Califia got in touch with Delta in May 2022 and they visited the factory to discuss the specific needs and layout requirements within a matter of days. Tyler specifically mentioned their quick turnaround of drawings and quotes for the equipment. The order was placed in July 2022; in December, just five months later, he flew over to Delta’s head office in Ophasselt, about 30 km (19 miles) West of Brussels, in Belgium, for the factory acceptance test.

Delta’s professionalism delivers value – fast

“I was very impressed with their equipment manufacturing facility and on-site capabilities there,” said Tyler. Delta was so quick it had everything prepared from its side before the rest of the line was ready. Installation was finalised and completed in May 2023, with the new equipment fired up and put into production in June. It has been a major success.

“The cost savings and carbon emission reductions have been in line with expectations.

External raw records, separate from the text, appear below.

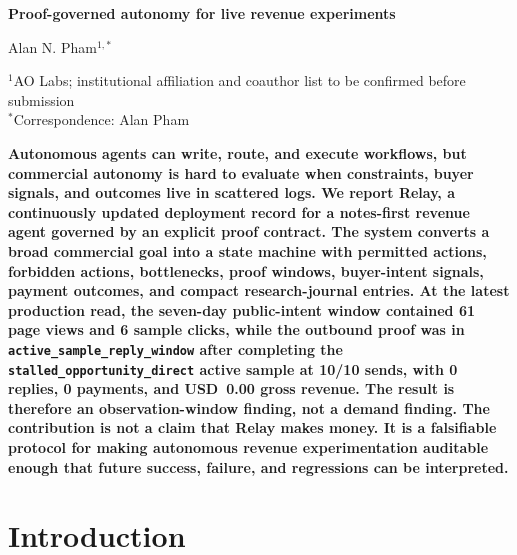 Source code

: \documentclass[12pt,letterpaper]{article}
\begin{document}
\linenumbers
\thispagestyle{empty}

\begin{center}
    \vspace*{-0.6em}

    {\fontsize{20}{22}\selectfont\bfseries\color{SumiInk}
    Proof-governed autonomy for live revenue experiments\par}

    \vspace{0.95em}

    {\normalsize\color{SumiInk}
    Alan N. Pham$^{1,*}$\par}

    \vspace{0.38em}

    {\small\color{DustyTaupe}
    $^{1}$AO Labs; institutional affiliation and coauthor list to be confirmed before submission\\
    $^{*}$Correspondence: Alan Pham\par}
\end{center}

\vspace{0.35em}
\noindent\textbf{Autonomous agents can write, route, and execute workflows, but commercial autonomy is hard to evaluate when constraints, buyer signals, and outcomes live in scattered logs. We report Relay, a continuously updated deployment record for a notes-first revenue agent governed by an explicit proof contract. The system converts a broad commercial goal into a state machine with permitted actions, forbidden actions, bottlenecks, proof windows, buyer-intent signals, payment outcomes, and compact research-journal entries. At the latest production read, the seven-day public-intent window contained 61 page views and 6 sample clicks, while the outbound proof was in \texttt{active\_sample\_reply\_window} after completing the \texttt{stalled\_opportunity\_direct} active sample at 10/10 sends, with 0 replies, 0 payments, and USD~0.00 gross revenue. The result is therefore an observation-window finding, not a demand finding. The contribution is not a claim that Relay makes money. It is a falsifiable protocol for making autonomous revenue experimentation auditable enough that future success, failure, and regressions can be interpreted.}

\newpage
\pagestyle{fancy}

\section{Introduction}
\end{document}
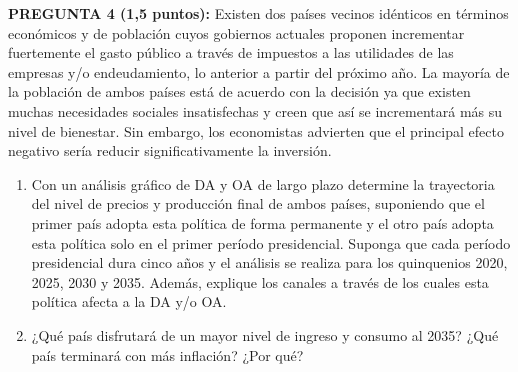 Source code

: \documentclass[11pt,addpoints]{article}
\begin{document}
\vspace{0.3cm}

\textbf{PREGUNTA 4 (1,5 puntos):}
Existen dos países vecinos idénticos en términos económicos y de población cuyos gobiernos actuales proponen incrementar fuertemente el gasto público a través de impuestos a las utilidades de las empresas y/o endeudamiento, lo anterior a partir del próximo año. La mayoría de la población de ambos países está de acuerdo con la decisión ya que existen muchas necesidades sociales insatisfechas y creen que así se incrementará más su nivel de bienestar. Sin embargo, los economistas advierten que el principal efecto negativo sería reducir significativamente la inversión.  

\begin{enumerate}[label=\alph*)]
    \item Con un análisis gráfico de DA y OA de largo plazo determine la trayectoria del nivel de precios y producción final de ambos países, suponiendo que el primer país adopta esta política de forma permanente y el otro país adopta esta política solo en el primer período presidencial. Suponga que cada período presidencial dura cinco años y el análisis se realiza para los quinquenios 2020, 2025, 2030 y 2035. Además, explique los canales a través de los cuales esta política afecta a la DA y/o OA.  
    \item ¿Qué país disfrutará de un mayor nivel de ingreso y consumo al 2035? ¿Qué país terminará con más inflación? ¿Por qué?  
\end{enumerate}
\end{document}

Current estimates are that we will save around 838 million tons of CO2 a year,” said Tyler, who is ready to place credit where it is due. “Delta has been responsive, professional and a joy to work with. They worked hard to ensure that everything was right before we installed their equipment. Their equipment is high quality and I attribute a large proportion of the project’s success to them.”

At a glance:

Califia Farms was founded in 2010 and fills over 60 million bottles a year with plant-based alternatives to dairy products, including milks and ready-to-drink coffee. Decision to update and automate cost control and environmental performance were key drivers. New equipment: two KHS Blowmax B12 in-line blow moulding machines.

Delta Engineering equipment:
ETN250 blow moulder take-out
CD083 chain conveyors
DBC202 chain conveyor buffer
DLC421 line controllers
DVP075 vacuum pumps

Change/impact: over 830 million tons of CO2 eliminated from the supply chain; greater security of bottle supply; inward truck movements cut 90%; cost objectives met.